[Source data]
++++++++++

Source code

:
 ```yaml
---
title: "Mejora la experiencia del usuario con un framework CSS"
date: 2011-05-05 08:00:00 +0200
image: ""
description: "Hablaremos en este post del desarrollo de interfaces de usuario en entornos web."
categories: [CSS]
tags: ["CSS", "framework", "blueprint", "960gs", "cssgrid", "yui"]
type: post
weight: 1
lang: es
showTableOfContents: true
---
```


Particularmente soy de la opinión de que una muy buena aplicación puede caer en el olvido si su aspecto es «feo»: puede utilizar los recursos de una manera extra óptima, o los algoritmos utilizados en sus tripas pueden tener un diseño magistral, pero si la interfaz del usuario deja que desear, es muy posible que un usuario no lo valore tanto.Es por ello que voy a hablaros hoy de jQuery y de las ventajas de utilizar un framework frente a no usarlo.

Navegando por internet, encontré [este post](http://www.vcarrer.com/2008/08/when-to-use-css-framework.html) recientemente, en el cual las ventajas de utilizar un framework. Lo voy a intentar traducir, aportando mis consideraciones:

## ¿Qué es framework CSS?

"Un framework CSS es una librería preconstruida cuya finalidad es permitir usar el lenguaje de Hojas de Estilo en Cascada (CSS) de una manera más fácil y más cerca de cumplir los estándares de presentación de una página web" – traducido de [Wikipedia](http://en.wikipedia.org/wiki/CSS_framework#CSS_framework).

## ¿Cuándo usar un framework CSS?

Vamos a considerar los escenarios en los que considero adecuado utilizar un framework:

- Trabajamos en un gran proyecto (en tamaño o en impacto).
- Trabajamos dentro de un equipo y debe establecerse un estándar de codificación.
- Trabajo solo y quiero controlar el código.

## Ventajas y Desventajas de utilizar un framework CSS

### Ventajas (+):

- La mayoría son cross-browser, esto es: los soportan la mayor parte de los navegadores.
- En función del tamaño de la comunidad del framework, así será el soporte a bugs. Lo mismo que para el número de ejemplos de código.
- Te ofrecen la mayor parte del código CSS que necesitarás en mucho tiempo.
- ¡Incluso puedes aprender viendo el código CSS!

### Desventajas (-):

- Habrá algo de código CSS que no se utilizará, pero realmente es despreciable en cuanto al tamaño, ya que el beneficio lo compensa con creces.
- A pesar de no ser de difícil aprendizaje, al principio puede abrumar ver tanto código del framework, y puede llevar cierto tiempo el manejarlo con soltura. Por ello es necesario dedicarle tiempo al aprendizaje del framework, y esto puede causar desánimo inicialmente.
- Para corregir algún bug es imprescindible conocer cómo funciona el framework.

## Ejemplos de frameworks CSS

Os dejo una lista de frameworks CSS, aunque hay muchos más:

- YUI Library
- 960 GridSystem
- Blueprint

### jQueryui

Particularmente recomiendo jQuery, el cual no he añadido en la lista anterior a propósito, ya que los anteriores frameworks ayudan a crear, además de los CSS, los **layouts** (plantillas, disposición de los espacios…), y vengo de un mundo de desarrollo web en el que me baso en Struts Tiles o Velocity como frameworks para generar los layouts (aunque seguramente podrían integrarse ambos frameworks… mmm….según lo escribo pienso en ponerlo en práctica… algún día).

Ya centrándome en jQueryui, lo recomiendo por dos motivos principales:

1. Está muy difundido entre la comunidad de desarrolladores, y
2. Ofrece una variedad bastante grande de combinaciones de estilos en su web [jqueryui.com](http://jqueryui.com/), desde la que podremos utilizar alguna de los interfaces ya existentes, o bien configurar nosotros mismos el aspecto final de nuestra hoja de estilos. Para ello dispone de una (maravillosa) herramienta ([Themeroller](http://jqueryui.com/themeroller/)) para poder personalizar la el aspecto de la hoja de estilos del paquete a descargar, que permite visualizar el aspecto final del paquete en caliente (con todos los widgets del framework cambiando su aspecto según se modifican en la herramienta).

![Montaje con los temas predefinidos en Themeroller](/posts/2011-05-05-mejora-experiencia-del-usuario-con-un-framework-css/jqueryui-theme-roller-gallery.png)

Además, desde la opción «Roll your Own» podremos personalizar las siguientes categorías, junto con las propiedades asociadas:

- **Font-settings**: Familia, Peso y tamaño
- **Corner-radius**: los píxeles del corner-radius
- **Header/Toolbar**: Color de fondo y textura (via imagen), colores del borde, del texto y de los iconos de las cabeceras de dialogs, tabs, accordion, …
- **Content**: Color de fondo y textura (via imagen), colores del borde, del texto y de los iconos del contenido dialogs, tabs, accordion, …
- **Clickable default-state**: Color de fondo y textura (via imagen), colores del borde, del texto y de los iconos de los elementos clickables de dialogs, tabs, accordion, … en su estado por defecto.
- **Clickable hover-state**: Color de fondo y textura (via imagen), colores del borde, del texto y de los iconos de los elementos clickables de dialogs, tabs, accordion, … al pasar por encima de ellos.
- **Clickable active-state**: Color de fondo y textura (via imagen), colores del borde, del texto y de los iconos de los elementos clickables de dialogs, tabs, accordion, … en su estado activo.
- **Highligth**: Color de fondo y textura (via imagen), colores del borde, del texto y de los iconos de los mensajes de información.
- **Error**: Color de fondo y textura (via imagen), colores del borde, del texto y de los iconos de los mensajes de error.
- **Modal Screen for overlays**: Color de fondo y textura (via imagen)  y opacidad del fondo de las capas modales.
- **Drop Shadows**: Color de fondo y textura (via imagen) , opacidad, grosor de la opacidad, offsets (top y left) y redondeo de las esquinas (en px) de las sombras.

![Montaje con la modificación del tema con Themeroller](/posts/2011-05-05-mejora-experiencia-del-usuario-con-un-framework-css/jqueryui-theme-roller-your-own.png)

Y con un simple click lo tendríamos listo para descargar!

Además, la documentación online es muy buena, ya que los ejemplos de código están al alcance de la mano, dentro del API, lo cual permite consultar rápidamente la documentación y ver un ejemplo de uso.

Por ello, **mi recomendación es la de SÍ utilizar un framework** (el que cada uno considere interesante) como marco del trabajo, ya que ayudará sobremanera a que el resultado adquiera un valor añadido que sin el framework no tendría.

++++++++++

What to produce -> Exactly as written above, please repeat the entries.

Result of this task ->
Source code

:
 ```yaml
---
title: "Mejora la experiencia del usuario con un framework CSS"
date: 2011-05-05 08:00:00 +0200
image: ""
description: "Hablaremos en este post del desarrollo de interfaces de usuario en entornos web."
categories: [CSS]
tags: ["CSS", "framework", "blueprint", "960gs", "cssgrid", "yui"]
type: post
weight: 1
lang: es
showTableOfContents: true
---
```


Particularmente soy de la opinión de que una muy buena aplicación puede caer en el olvido si su aspecto es «feo»: puede utilizar los recursos de una manera extra óptima, o los algoritmos utilizados en sus tripas pueden tener un diseño magistral, pero si la interfaz del usuario deja que desear, es muy posible que un usuario no lo valore tanto.Es por ello que voy a hablaros hoy de jQuery y de las ventajas de utilizar un framework frente a no usarlo.

Navegando por internet, encontré [este post](http://www.vcarrer.com/2008/08/when-to-use-css-framework.html) recientemente, en el cual las ventajas de utilizar un framework. Lo voy a intentar traducir, aportando mis consideraciones:

## ¿Qué es framework CSS?

"Un framework CSS es una librería preconstruida cuya finalidad es permitir usar el lenguaje de Hojas de Estilo en Cascada (CSS) de una manera más fácil y más cerca de cumplir los estándares de presentación de una página web" – traducido de [Wikipedia](http://en.wikipedia.org/wiki/CSS_framework#CSS_framework).

## ¿Cuándo usar un framework CSS?

Vamos a considerar los escenarios en los que considero adecuado utilizar un framework:

- Trabajamos en un gran proyecto (en tamaño o en impacto).
- Trabajamos dentro de un equipo y debe establecerse un estándar de codificación.
- Trabajo solo y quiero controlar el código.

## Ventajas y Desventajas de utilizar un framework CSS

### Ventajas (+):

- La mayoría son cross-browser, esto es: los soportan la mayor parte de los navegadores.
- En función del tamaño de la comunidad del framework, así será el soporte a bugs. Lo mismo que para el número de ejemplos de código.
- Te ofrecen la mayor parte del código CSS que necesitarás en mucho tiempo.
- ¡Incluso puedes aprender viendo el código CSS!

### Desventajas (-):

- Habrá algo de código CSS que no se utilizará, pero realmente es despreciable en cuanto al tamaño, ya que el beneficio lo compensa con creces.
- A pesar de no ser de difícil aprendizaje, al principio puede abrumar ver tanto código del framework, y puede llevar cierto tiempo el manejarlo con soltura. Por ello es necesario dedicarle tiempo al aprendizaje del framework, y esto puede causar desánimo inicialmente.
- Para corregir algún bug es imprescindible conocer cómo funciona el framework.

## Ejemplos de frameworks CSS

Os dejo una lista de frameworks CSS, aunque hay muchos más:

- YUI Library
- 960 GridSystem
- Blueprint

### jQueryui

Particularmente recomiendo jQuery, el cual no he añadido en la lista anterior a propósito, ya que los anteriores frameworks ayudan a crear, además de los CSS, los **layouts** (plantillas, disposición de los espacios…), y vengo de un mundo de desarrollo web en el que me baso en Struts Tiles o Velocity como frameworks para generar los layouts (aunque seguramente podrían integrarse ambos frameworks… mmm….según lo escribo pienso en ponerlo en práctica… algún día).

Ya centrándome en jQueryui, lo recomiendo por dos motivos principales:

1. Está muy difundido entre la comunidad de desarrolladores, y
2. Ofrece una variedad bastante grande de combinaciones de estilos en su web [jqueryui.com](http://jqueryui.com/), desde la que podremos utilizar alguna de los interfaces ya existentes, o bien configurar nosotros mismos el aspecto final de nuestra hoja de estilos. Para ello dispone de una (maravillosa) herramienta ([Themeroller](http://jqueryui.com/themeroller/)) para poder personalizar la el aspecto de la hoja de estilos del paquete a descargar, que permite visualizar el aspecto final del paquete en caliente (con todos los widgets del framework cambiando su aspecto según se modifican en la herramienta).

![Montaje con los temas predefinidos en Themeroller](/posts/2011-05-05-mejora-experiencia-del-usuario-con-un-framework-css/jqueryui-theme-roller-gallery.png)

Además, desde la opción «Roll your Own» podremos personalizar las siguientes categorías, junto con las propiedades asociadas:

- **Font-settings**: Familia, Peso y tamaño
- **Corner-radius**: los píxeles del corner-radius
- **Header/Toolbar**: Color de fondo y textura (via imagen), colores del borde, del texto y de los iconos de las cabeceras de dialogs, tabs, accordion, …
- **Content**: Color de fondo y textura (via imagen), colores del borde, del texto y de los iconos del contenido dialogs, tabs, accordion, …
- **Clickable default-state**: Color de fondo y textura (via imagen), colores del borde, del texto y de los iconos de los elementos clickables de dialogs, tabs, accordion, … en su estado por defecto.
- **Clickable hover-state**: Color de fondo y textura (via imagen), colores del borde, del texto y de los iconos de los elementos clickables de dialogs, tabs, accordion, … al pasar por encima de ellos.
- **Clickable active-state**: Color de fondo y textura (via imagen), colores del borde, del texto y de los iconos de los elementos clickables de dialogs, tabs, accordion, … en su estado activo.
- **Highligth**: Color de fondo y textura (via imagen), colores del borde, del texto y de los iconos de los mensajes de información.
- **Error**: Color de fondo y textura (via imagen), colores del borde, del texto y de los iconos de los mensajes de error.
- **Modal Screen for overlays**: Color de fondo y textura (via imagen)  y opacidad del fondo de las capas modales.
- **Drop Shadows**: Color de fondo y textura (via imagen) , opacidad, grosor de la opacidad, offsets (top y left) y redondeo de las esquinas (en px) de las sombras.

![Montaje con la modificación del tema con Themeroller](/posts/2011-05-05-mejora-experiencia-del-usuario-con-un-framework-css/jqueryui-theme-roller-your-own.png)

Y con un simple click lo tendríamos listo para descargar!

Además, la documentación online es muy buena, ya que los ejemplos de código están al alcance de la mano, dentro del API, lo cual permite consultar rápidamente la documentación y ver un ejemplo de uso.

Por ello, **mi recomendación es la de SÍ utilizar un framework** (el que cada uno considere interesante) como marco del trabajo, ya que ayudará sobremanera a que el resultado adquiera un valor añadido que sin el framework no tendría.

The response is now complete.